Con el título El instante, Kierkegaard retoma una de las categorías centrales de su pensamiento. El instante, tal como su pensamiento lo entiende, no es un átomo del tiempo sino “la irrupción de la eternidad” (p. 187) en el fluir indetenible de lo temporal, por cuya intervención el tiempo adquiere un sentido absoluto, mientras lo eterno alcanza su existencia efectiva. Tampoco es el instante una categoría cosmológica o abstracta sino una determinación del espíritu subjetivo o, mejor, él es la realidad misma del espíritu, concretada en la decisión del singular. “El instante llega cuando el hombre está ahí, el hombre indicado, el hombre del instante” (p. 187), que de repente y de un golpe asume la verdad de su propia existencia.
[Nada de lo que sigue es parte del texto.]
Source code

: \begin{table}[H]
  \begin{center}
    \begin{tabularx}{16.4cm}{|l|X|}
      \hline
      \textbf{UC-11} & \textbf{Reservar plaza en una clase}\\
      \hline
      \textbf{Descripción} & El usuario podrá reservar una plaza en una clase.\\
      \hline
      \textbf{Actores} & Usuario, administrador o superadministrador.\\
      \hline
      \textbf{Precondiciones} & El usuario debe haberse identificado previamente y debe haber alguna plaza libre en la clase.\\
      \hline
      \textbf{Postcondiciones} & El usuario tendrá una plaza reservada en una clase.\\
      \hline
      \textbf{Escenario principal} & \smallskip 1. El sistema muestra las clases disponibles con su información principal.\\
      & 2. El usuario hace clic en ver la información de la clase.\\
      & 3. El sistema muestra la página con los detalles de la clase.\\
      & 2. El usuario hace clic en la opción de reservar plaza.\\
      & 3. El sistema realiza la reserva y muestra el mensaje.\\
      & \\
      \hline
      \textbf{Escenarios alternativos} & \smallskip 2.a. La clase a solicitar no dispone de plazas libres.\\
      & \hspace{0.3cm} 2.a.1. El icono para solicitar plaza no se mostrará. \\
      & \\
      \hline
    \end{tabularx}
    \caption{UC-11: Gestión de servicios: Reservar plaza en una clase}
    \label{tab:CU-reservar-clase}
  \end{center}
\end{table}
Y tal es Kierkegaard mismo, quien decidirá en El instante el sentido último de su vida y de su obra.
El contenido del presente texto podría resumirse en 2 grandes ejes: el primero consiste en el ataque más directo y vehemente a la Iglesia oficial de Dinamarca que Kierkegaard jamás haya arremetido; el segundo reside en la llamada a una auténtica conversión interior, que recupere el ideal originario del cristianismo, perdido y denigrado por 1800 años de cristiandad.
La cristiandad es para Kierkegaard una institución cultural y política, que durante 1800 años usufructuó el mensaje de Cristo a fin de domesticar al vulgo y proteger los intereses económicos de la jerarquía. En este contexto se ubica la Iglesia oficial de Dinamarca, asimilada al poder estatal y ocupada en conseguir los favores del mundo. En la Iglesia Luterana Dinamarquesa Kierkegaard denuncia “la blasfemia más tremenda” (p. 41) cometida contra Dios, “una infamia” (p. 137) y “una pura mentira” (p. 131), que lucra con el rebaño de los contribuyentes mientras vende su alma a la mediocridad y a la hipocresía. La cristiandad es “un hecho absolutamente criminal” (p. 129, p. 45), “una formidable canallada” (p. 65) y participar de ella es “burlarse de Dios” (p. 124), a tal punto que “por dejar de participar del culto divino oficial tal como es ahora tienes una culpa menos” (p. 170). Los pastores –o mejor dicho, los funcionarios de la realeza– son “parásitos” (p. 64), “mentirosos comprometidos por juramento” (pp. 126-7) y “antropófagos de la forma más abominable” (p. 175), porque aparentan ser los salvadores de aquel a quien se devoran. El pastor es un “ladrón” (p. 178), un “sofista” (p. 189), un “vomitivo” (p. 25), y su sociedad constituye la “raza de víboras” (p. 51) que Cristo más ha aborrecido. El ataque de Kierkegaard, válido para la cristiandad en general, está particularmente dirigido contra Jacob P. Mynster y Hans L. Martensen, ambos obispos sucesivos de Selandia y cabezas visibles de la jerarquía eclesiástica danesa, contemporánea a Kierkegaard.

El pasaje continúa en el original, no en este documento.